Y lo que no es de recibo es el burdo argumento de la escolarización universal como explicación del bajón académico. Y no lo es porque, académicamente hablando, que el éxito o el fracaso fuere a seguir pautas distintas en los resultados, a peor, con el 100% de la población escolarizada que con el 50%, es pensar que los pobres son más tontos que los ricos: un darwinismo social aberrante y profundamente reaccionario, especialmente en su hodierna versión de fingida benevolencia lastimera. Además de haber sido reiteradamente desmentido por la práctica.

La antigua URSS era la gran potencia ajedrecística por excelencia… porque tenía ella sola más jugadores federados que todo el resto del mundo junto. La calidad surge de la cantidad. Lo demás son patrañas. Ahora bien, tal calidad no emerge de la nada, hay que impartirla y exigirla: hay que crear «escuela», no sólo construir escuelas; de lo contrario, no surgirá de ninguna cantidad, o sólo excepcionalmente alguna individualidad; como hay gente a la que le toca la lotería.

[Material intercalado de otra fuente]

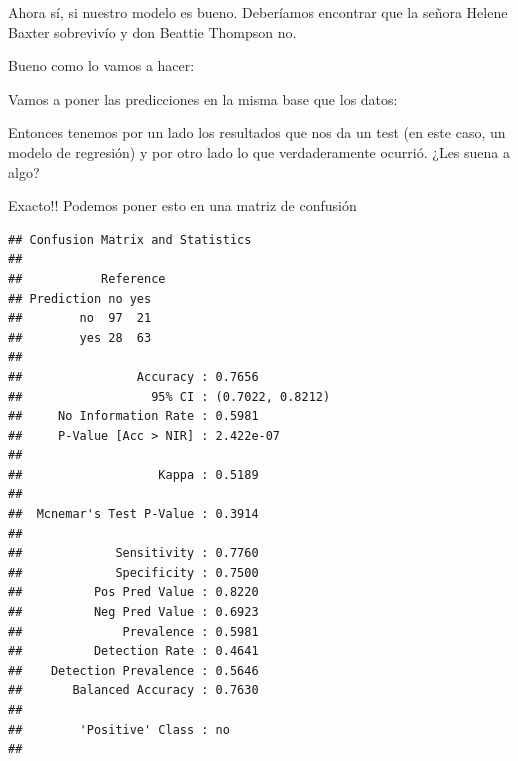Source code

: \documentclass[
]{book}
\newenvironment{Shaded}{\begin{snugshade}}{\end{snugshade}}
\newcommand{\AttributeTok}[1]{\textcolor[rgb]{0.77,0.63,0.00}{#1}}
\newcommand{\FunctionTok}[1]{\textcolor[rgb]{0.00,0.00,0.00}{#1}}
\newcommand{\NormalTok}[1]{#1}
\newcommand{\OtherTok}[1]{\textcolor[rgb]{0.56,0.35,0.01}{#1}}
\newcommand{\SpecialCharTok}[1]{\textcolor[rgb]{0.00,0.00,0.00}{#1}}
\begin{document}
Ahora sí, si nuestro modelo es bueno. Deberíamos encontrar que la señora Helene Baxter sobrevivío y don Beattie Thompson no.

Bueno como lo vamos a hacer:

Vamos a poner las predicciones en la misma base que los datos:

\begin{Shaded}
\end{Shaded}

Entonces tenemos por un lado los resultados que nos da un test (en este caso, un modelo de regresión) y por otro lado lo que verdaderamente ocurrió. ¿Les suena a algo?

Exacto!! Podemos poner esto en una matriz de confusión

\begin{Shaded}
\end{Shaded}

\begin{verbatim}
## Confusion Matrix and Statistics
## 
##           Reference
## Prediction no yes
##        no  97  21
##        yes 28  63
##                                           
##                Accuracy : 0.7656          
##                  95% CI : (0.7022, 0.8212)
##     No Information Rate : 0.5981          
##     P-Value [Acc > NIR] : 2.422e-07       
##                                           
##                   Kappa : 0.5189          
##                                           
##  Mcnemar's Test P-Value : 0.3914          
##                                           
##             Sensitivity : 0.7760          
##             Specificity : 0.7500          
##          Pos Pred Value : 0.8220          
##          Neg Pred Value : 0.6923          
##              Prevalence : 0.5981          
##          Detection Rate : 0.4641          
##    Detection Prevalence : 0.5646          
##       Balanced Accuracy : 0.7630          
##                                           
##        'Positive' Class : no              
## 
\end{verbatim}
\end{document}
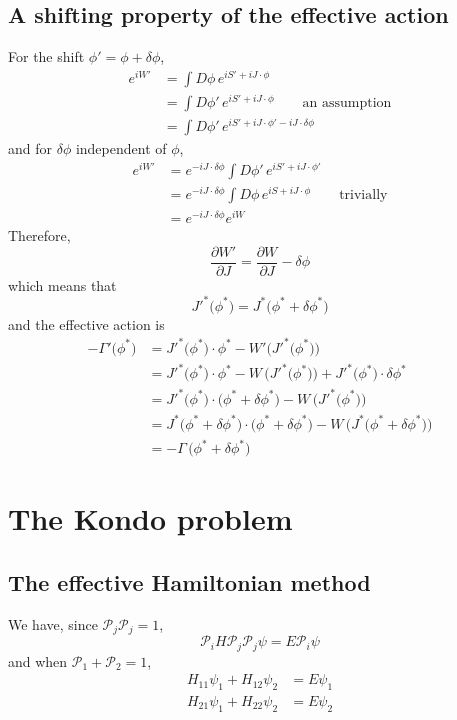 \documentclass[12pt, oneside]{book}
\begin{document}
\section*{A shifting property of the effective action}
For the shift $\phi'=\phi+\delta\phi$,
\begin{align*}
e^{iW'}
&=\int D\phi\,e^{iS'+iJ\cdot\phi}\\
&=\int D\phi'\,e^{iS'+iJ\cdot\phi}\qquad
\text{an assumption}\\
&=\int D\phi'\,e^{iS'+iJ\cdot\phi'-iJ\cdot\delta\phi}
\end{align*}
and for $\delta\phi$ independent of $\phi$,
\begin{align*}
e^{iW'}
&=e^{-iJ\cdot\delta\phi}\int D\phi'\,e^{iS'+iJ\cdot\phi'}\\
&=e^{-iJ\cdot\delta\phi}\int D\phi\,e^{iS+iJ\cdot\phi}\qquad
\text{trivially}\\
&=e^{-iJ\cdot\delta\phi}e^{iW}
\end{align*}
Therefore,
\[
\frac{\partial W'}{\partial J}=\frac{\partial W}{\partial J}-\delta\phi
\]
which means that
\[
J'^*\big(\phi^*\big)=J^*\big(\phi^*+\delta\phi^*\big)
\]
and the effective action is
\begin{align*}
-\Gamma'\big(\phi^*\big)
&=J'^*\big(\phi^*\big)\cdot\phi^*-W'\big(J'^*\big(\phi^*\big)\big)\\
&=J'^*\big(\phi^*\big)\cdot\phi^*-W\,\big(J'^*\big(\phi^*\big)\big)+J'^*\big(\phi^*\big)\cdot\delta\phi^*\\
&=J'^*\big(\phi^*\big)\cdot\big(\phi^*+\delta\phi^*\big)-W\,\big(J'^*\big(\phi^*\big)\big)\\
&=J^*\big(\phi^*+\delta\phi^*\big)\cdot\big(\phi^*+\delta\phi^*\big)-W\,\big(J^*\big(\phi^*+\delta\phi^*\big)\big)\\
&=-\Gamma\,\big(\phi^*+\delta\phi^*\big)
\end{align*}

\chapter{The Kondo problem}
\section*{The effective Hamiltonian method}
We have, since $\mathcal{P}_j\mathcal{P}_j=1$,
\[
\mathcal{P}_iH\mathcal{P}_j\mathcal{P}_j\psi=E\mathcal{P}_i\psi
\]
and when $\mathcal{P}_1+\mathcal{P}_2=1$,
\begin{align*}
H_{11}\psi_1+H_{12}\psi_2&=E\psi_1\\
H_{21}\psi_1+H_{22}\psi_2&=E\psi_2
\end{align*}
\end{document}

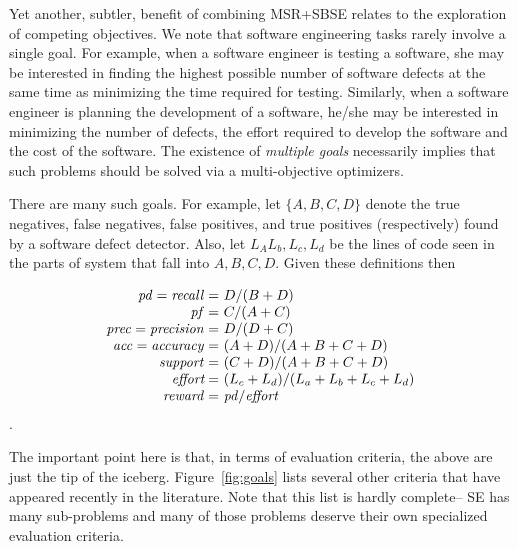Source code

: \documentclass[sigconf,anonymous,review]{acmart}
\begin{document}
 
 
 Yet another, subtler, benefit of combining MSR+SBSE relates to the exploration of competing
 objectives.
 We note that  
 software engineering tasks rarely involve a
single goal. For example, when a software engineer
is testing a software, she may be interested in
finding the highest possible number of software
defects at the same time as minimizing the time
required for testing. Similarly, when a software
engineer is planning the development of a software,
he/she may be interested in minimizing the number of
defects, the effort required to develop the software
and the cost of the software. The existence of {\em
multiple goals} necessarily implies that such problems should be solved via
a   multi-objective optimizers.

There are many such goals. For example, 
let $\{A,B,C,D\}$ denote the
true negatives,
false negatives,
false positives, and
true positives
(respectively) found by a software defect detector.
Also, let $L_A L_b, L_c, L_d$ be the lines of code
seen in the parts of system that fall
into $A,B,C,D$. Given these definitions then




{\small\[
\begin{array}{r@{~}l}
\mathit{pd}=\mathit{recall}=&D / (B+D)\\
\mathit{pf}=&C / (A+C)\\
\mathit{prec}=\mathit{precision}=&D / (D+C)\\
\mathit{acc}=\mathit{accuracy}=&(A+D) / (A+B+C+D)\\
\mathit{support}=&(C+D) / (A+B+C+D)\\
\textit{effort}=&(L_c+L_d) / (L_a + L_b + L_c + L_d)\\
\mathit{reward}=&\mathit{pd} / \textit{effort}
\end{array}
\]}.






The important point here is that, in terms of evaluation criteria,  the above are just the tip of the iceberg.
Figure~\ref{fig:goals} lists several other criteria that have appeared recently in the literature. Note that this list is hardly complete-- SE has many sub-problems and many of those
problems deserve their own specialized evaluation criteria.
\end{document}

¿Por qué, entonces, la universalización de la educación está produciendo el efecto contrario? ¿Por qué ni siquiera se mantienen distribuciones similares en los resultados al escolarizar más población, sino que en la franja baja aumentan y en el alta disminuyen? ¿No nos dice nada esto?

Siendo benévolos, podemos pensar que es porque los gurús educativos orgánicos y los políticos están bajo el ′síndrome del bridge’: con estar escolarizado basta para obtener el graduado y «pelillos a la mar». Es el único requisito. La relación biunívoca fingida una vez más. Desgraciadamente y como ya sabemos, ni el hábito hace al monje, ni jugar al bridge lo hace a uno rico.

O podemos ser más mordaces y pensar que sí, cómo no, el título será el mismo para ricos y pobres, pero como ya está previsto que éstos jamás pisarán ningún elegante salón de bridge para lucir sus habilidades, pues total, para lo que les iba a servir ya les vale con el juego de la oca y, eso sí, se la endilgamos como bridge. Al fin y al cabo, tampoco notarán la diferencia. ¿Más barato? Probablemente ni esto, pero la causa bien merece un esfuerzo.

Que el mar educativo anda muy revuelto es algo de lo que no cabe la menor duda. Y que en nuestras valoraciones estemos siendo benévolos o mordaces es algo que, a su vez, se puede determinar dirigiendo la mirada crítica hacia los pescadores que están haciendo su agosto en tales aguas. O sea, ¿cui prodest? ¿Quién está sacando tajada?

Y que cada cual vea y entienda según sepa y pueda ver y entender.